Well, the advice, products and providers are unlikely to be consistent from IFA to IFA but, on the assumption they are, could it just be possible that a product may not be the best advice in each instance? Particularly scenarios 2 and 3 – cynical maybe, but how many people can look forward to a secure retirement and, with the current market depression, some clients may be wishing they had kept their money in a competitive bank account.
In scenario 1, it appears that critical-illness insurance or PHI or MPPI/ASU, or a mixture of these, will do the trick. However, how many IFAs have actually read and understood all of the terms and condition relating to such policies and also undertake comprehensive regular surveys/ comparisons?
Some may recommend PHI, as that usually provides better long-term income protection, although it is more complicated to explain and underwrite.
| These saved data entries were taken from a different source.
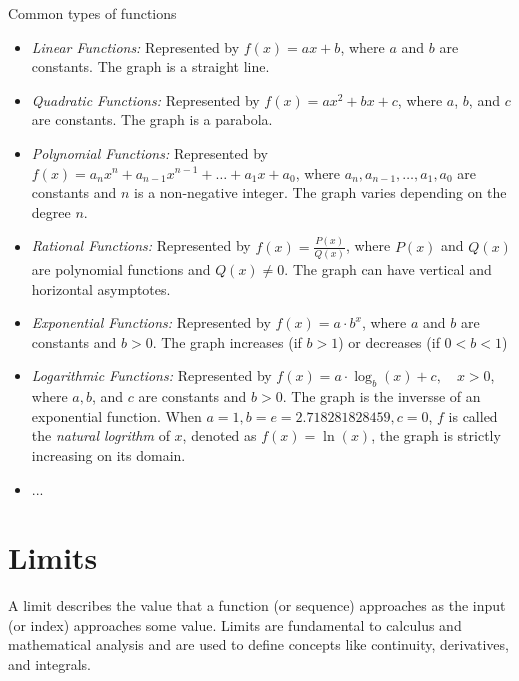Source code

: \begin{mybox}{Common types of functions}

\begin{itemize}
	\item \emph{Linear Functions:} Represented by $f(x)=ax+b$, where $a$ and $b$ are constants. The graph is a straight line.
	\item \emph{Quadratic Functions:} Represented by $f(x)=ax^{2}+bx+c$, where $a$, $b$, and $c$ are constants. The graph is a parabola.
	\item \emph{Polynomial Functions:} Represented by $f(x) = a_{n }x^{n }+a_{n-1 }x^{n-1 }+\ldots+a_{1 }x + a_{0}$, where $a_{n }, a_{n-1 }, \ldots, a_{1 }, a_{0 }$ are constants and $n$ is a non-negative integer. The graph varies depending on the degree $n$.
	\item \emph{Rational Functions:} Represented by $f(x) = \frac{P(x)}{Q(x)}$, where $P(x)$ and $Q(x)$ are polynomial functions and $Q(x)\neq0$. The graph can have vertical and horizontal asymptotes.
	\item \emph{Exponential Functions:} Represented by $f(x) = a \cdot b^{x}$, where $a $ and $b $ are constants and $b>0$. The graph increases (if $b>1$) or decreases (if $0<b<1$)
	\item \emph{Logarithmic Functions:} Represented by $f(x) = a \cdot \log_{b}(x) + c, \quad x>0$, where $a, b$, and $c$ are constants and $b > 0$. The graph is the inversse of an exponential function. When $a=1, b=e=2.718281828459, c=0$, $f$ is called the \emph{natural logrithm} of $x$, denoted as $ f(x) = \ln(x)$, the graph is strictly increasing on its domain.
	\item ...
\end{itemize}

\end{mybox}

\section{Limits}

A limit describes the value that a function (or sequence) approaches as the input (or index) approaches some value. Limits are fundamental to calculus and mathematical analysis and are used to define concepts like continuity, derivatives, and integrals.


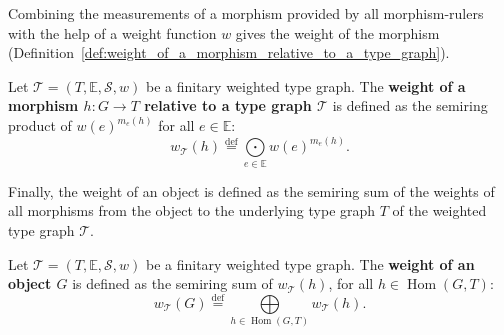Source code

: Combining the measurements of a morphism provided by all morphism-rulers with the help of a weight function $w$ gives the weight of the morphism (Definition~\ref{def:weight_of_a_morphism_relative_to_a_type_graph}).
\begin{definition} 
    \label{def:weight_of_a_morphism_relative_to_a_type_graph}
        Let $\mathcal{T}=(T,\mathbb{E},\mathcal{S},w)$ be a finitary weighted type graph.
         The \textbf{weight of a morphism $h: G \mathop{\rightarrow} T$ relative to a type graph $\mathcal{T}$} is defined as the semiring product of $w(e)^{m_e(h)}$ for all $e \mathop{\in} \mathbb{E}$:
        \[  w_{\mathcal{T}}(h) \overset{\operatorname{def}}{=} \underset{e \mathop{\in} \mathbb{E}}{\mathop{\bigodot}} 
                w(e)^{m_e(h)}.\]
\end{definition}
Finally, the weight of an object is defined as the semiring sum of the weights of all morphisms from the object to the underlying type graph $T$ of the weighted type graph $\mathcal{T}$.
\begin{definition}
    \label{def:weight_of_an_object_relative_to_a_type_graph}
       Let $\mathcal{T}=(T,\mathbb{E},\mathcal{S},w)$ be a finitary weighted type graph. The \textbf{weight of an object \( G \)} is defined as the semiring sum of $w_\mathcal{T}(h)$, for all \( h \mathop{\in} \operatorname{Hom}(G,T) \):
        \[ w_\mathcal{T}(G) \overset{\operatorname{def}}{=} \underset{h \mathop{\in} \operatorname{Hom}(G,T)}{\mathop{\bigoplus}}  w_\mathcal{T}(h). \]
\end{definition}

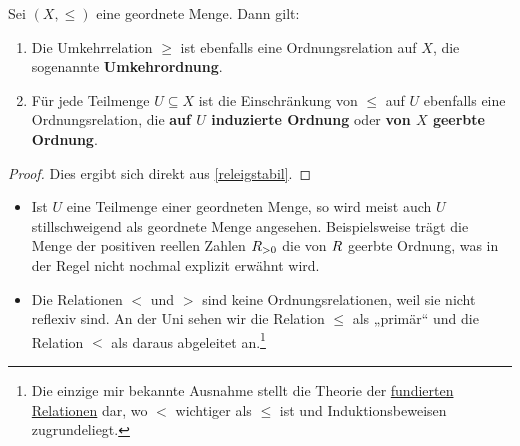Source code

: \begin{satz} \label{umkehrordnung}
    Sei $(X,\le)$ eine geordnete Menge. Dann gilt:
    \begin{enumerate}
        \item Die Umkehrrelation $\ge$ ist ebenfalls eine Ordnungsrelation auf $X$, die sogenannte \textbf{Umkehrordnung}.
        \item Für jede Teilmenge $U\subseteq X$ ist die Einschränkung von $\le$ auf $U$ ebenfalls eine Ordnungsrelation, die \textbf{auf $U$ induzierte Ordnung} oder \textbf{von $X$ geerbte Ordnung}.
    \end{enumerate}
\end{satz}
\begin{proof}
    Dies ergibt sich direkt aus \cref{releigstabil}.
\end{proof}


\begin{bem} \quad
    \begin{itemize}
        \item Ist $U$ eine Teilmenge einer geordneten Menge, so wird meist auch $U$ stillschweigend als geordnete Menge angesehen. Beispielsweise trägt die Menge der positiven reellen Zahlen $\relax R_{>0}$ die von $\relax R$ geerbte Ordnung, was in der Regel nicht nochmal explizit erwähnt wird.
        \item Die Relationen $<$ und $>$ sind keine Ordnungsrelationen, weil sie nicht reflexiv sind. An der Uni sehen wir die Relation $\le$ als „primär“ und die Relation $<$ als daraus abgeleitet an.\footnote{Die einzige mir bekannte Ausnahme stellt die Theorie der \href{https://en.wikipedia.org/wiki/Well-founded_relation}{fundierten Relationen} dar, wo $<$ wichtiger als $\le$ ist und Induktionsbeweisen zugrundeliegt.}
    \end{itemize}
\end{bem}


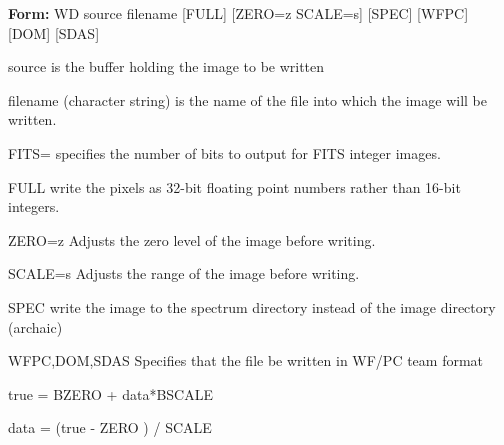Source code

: {\newpage\clearpage
{}%
\begin{command}
  \item[\textbf{Form: } WD source filename {[FULL]} {[ZERO=z
       SCALE=s]} {[SPEC]} {[WFPC]} {[DOM]} {[SDAS]}\hfill]{}
\par\item[source]{is the buffer holding the image to be written}
\par\item[filename]{(character string) is the name of the file into which the
                 image will be written.}
\par\item[FITS=]{specifies the number of bits to output for FITS integer images.}
\par\item[FULL]{write the pixels as 32-bit floating point numbers rather than
       16-bit integers.}
\par\item[ZERO=z]{Adjusts the zero level of the image before writing.}
\par\item[SCALE=s]{Adjusts the range of the image before writing.}
\par\item[SPEC]{write the image to the spectrum directory instead of the
       image directory (archaic)}
\par\item[WFPC,DOM,SDAS]{Specifies that the file be written in WF/PC team format}
\end{command}%
\lthtmlfigureZ
\lthtmlcheckvsize\clearpage}

{\newpage\clearpage
{}%
\begin{hanging}
  \item{true = BZERO + data*BSCALE}
\end{hanging}%
\lthtmlfigureZ
\lthtmlcheckvsize\clearpage}

{\newpage\clearpage
{}%
\begin{hanging}
  \item{data = (true - ZERO ) / SCALE}
\end{hanging}%
\lthtmlfigureZ
\lthtmlcheckvsize\clearpage}

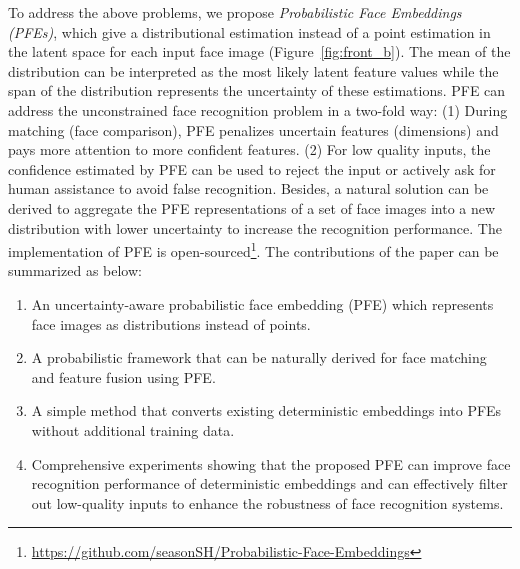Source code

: \documentclass[10pt,twocolumn,letterpaper]{article}
\begin{document}
To address the above problems, we propose \textit{Probabilistic Face Embeddings (PFEs)}, which give a distributional estimation instead of a point estimation in the latent space for each input face image (Figure~\ref{fig:front_b}). The mean of the distribution can be interpreted as the most likely latent feature values while the span of the distribution represents the uncertainty of these estimations. PFE can address the unconstrained face recognition problem in a two-fold way: (1) During matching (face comparison), PFE penalizes uncertain features (dimensions) and pays more attention to more confident features. (2) For low quality inputs, the confidence estimated by PFE can be used to reject the input or actively ask for human assistance to avoid false recognition. Besides, a natural solution can be derived to aggregate the PFE representations of a set of face images into a new distribution with lower uncertainty to increase the recognition performance. The implementation of PFE is open-sourced\footnote{\url{https://github.com/seasonSH/Probabilistic-Face-Embeddings}}. The contributions of the paper can be summarized as below:
\begin{enumerate}[leftmargin=*]\vspace{-0.5em}
    \item An uncertainty-aware probabilistic face embedding (PFE) which represents face images as distributions instead of points.\vspace{-0.5em}
    \item A probabilistic framework that can be naturally derived for face matching and feature fusion using PFE.\vspace{-0.5em}
    \item A simple method that converts existing deterministic embeddings into PFEs without additional training data.\vspace{-0.5em}
    \item Comprehensive experiments showing that the proposed PFE can improve face recognition performance of deterministic embeddings and can effectively filter out low-quality inputs to enhance the robustness of face recognition systems.\vspace{-0.5em}
\end{enumerate}
\end{document}
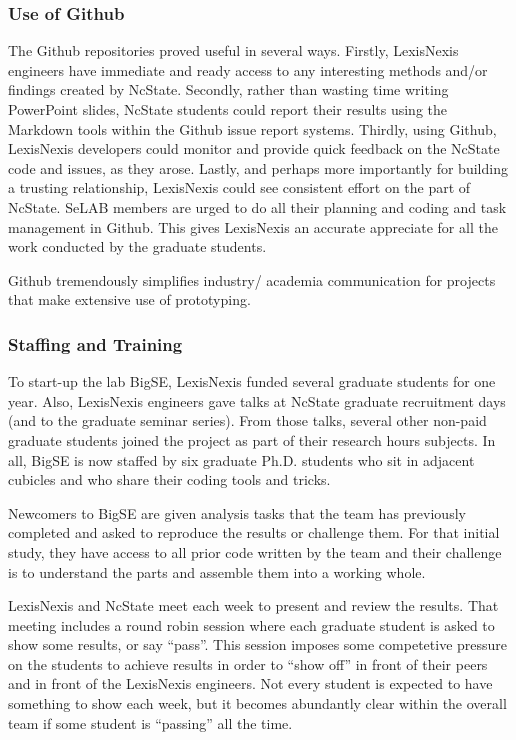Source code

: \documentclass{sig-alternate-05-2015}
\theoremstyle{break}
\begin{document}
 \subsubsection{Use of Github}
The Github repositories proved useful in several  ways.
Firstly,
 LexisNexis  engineers have immediate and ready access to 
 any interesting methods and/or findings created by NcState. 
Secondly,
rather than wasting time writing PowerPoint slides, NcState students could
report their results using the Markdown tools within the Github issue
report systems.
Thirdly, using Github, LexisNexis developers could monitor and provide
quick feedback on the NcState code and issues,
as they arose.
Lastly, and perhaps more importantly for building
a trusting relationship,
LexisNexis could see consistent effort on the part of NcState. SeLAB members
are urged to do all their planning and coding and task management in Github.
This gives LexisNexis an accurate appreciate for all the work conducted
by the graduate students.
 \begin{lesson}
Github tremendously simplifies  industry/ academia communication for projects
that make extensive use of prototyping.
\end{lesson}

 \subsubsection{Staffing and Training}
To start-up the lab  BigSE, LexisNexis funded several graduate students for one year. Also,
LexisNexis engineers gave talks at NcState graduate recruitment days (and to
the graduate seminar series). From those talks, several other non-paid graduate students
joined the project as part of their research hours subjects. In all, BigSE is
now staffed by six graduate Ph.D. students who sit in adjacent cubicles and who
 share their coding tools and tricks. 

Newcomers to BigSE are given analysis tasks
 that the team has previously completed and asked to reproduce the results or challenge them. For
 that initial study, they have access to all prior code written by the team
 and their challenge is to understand the parts and assemble them into a working
 whole. 
 
  LexisNexis and NcState meet each week to present and review the results. That meeting includes
a round robin session where each graduate student is asked to show some results,
or say ``pass''. This session imposes some competetive pressure on the students to achieve
results in order to ``show off'' in front of their peers and in front of the
LexisNexis engineers. Not every student is expected to have something to show each week,
but it becomes abundantly  clear within the overall team if some student is ``passing'' all
the time.
\end{document}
Or would the MPPI/ASU product be an easier sale – good value until the insurers try to avoid paying a claim?
Perhaps Mr Stevens is right in that financial services Utopia is never going to happen.
With regard to hourly fee rates, this depends on the nature of the work under-taken and we would suggest that Mr Stevens carries out some internet research on successful fee-charging IFA practices.
Mr Stevens reviews his clients’ investment portfolios at least once a year and we assume he perhaps receives fund-based commission to cover this cost. However, the time it takes to review clients’ funds will not usually be proportionate so it is unlikely that a review for a client with funds of £200,000 will take double the time of a client with £100,000. So it would seem more appropriate to charge fees for the review and recommendations but until then it seems reasonable to cap such commission relative to the time spent.
With regard to Mr Jamieson’s letter, he is right to state that independent advice should be best but there is no guarantee that the advice will be impartial and better than that of an up-market direct sales consultant, even if the independent IFA really does research the whole of the marketplace.
With regard to with-profits funds, it is encouraging to learn that Phoenix produced such a good return but I have personal knowledge of a London Life 25-year low-cost traditional with-profits endowment policy with LAPR returning £22,600 on a target amount of £26,500, around £20,000 below original expectations of £45,000.
I agree with Mr Jamieson that there are still some good reasons for recommending investment bonds but the point I was making was that it is wrong that the value of a product can differ so much from adviser to adviser subject to the level of commission taken. If you buy a 420g can of Heinz baked beans from Asda, you will expect the same quantity and quality if you buy a 420g can from Tesco but there will usually be a difference in the total cost of the can. You would not expect there to be up to 7 per cent less beans in the can.
It is good to read that you are giving back to the community by occasionally working with the Citizens Advice Bureau. In my own way, I am trying to improve the financial services situation for the disadvantaged.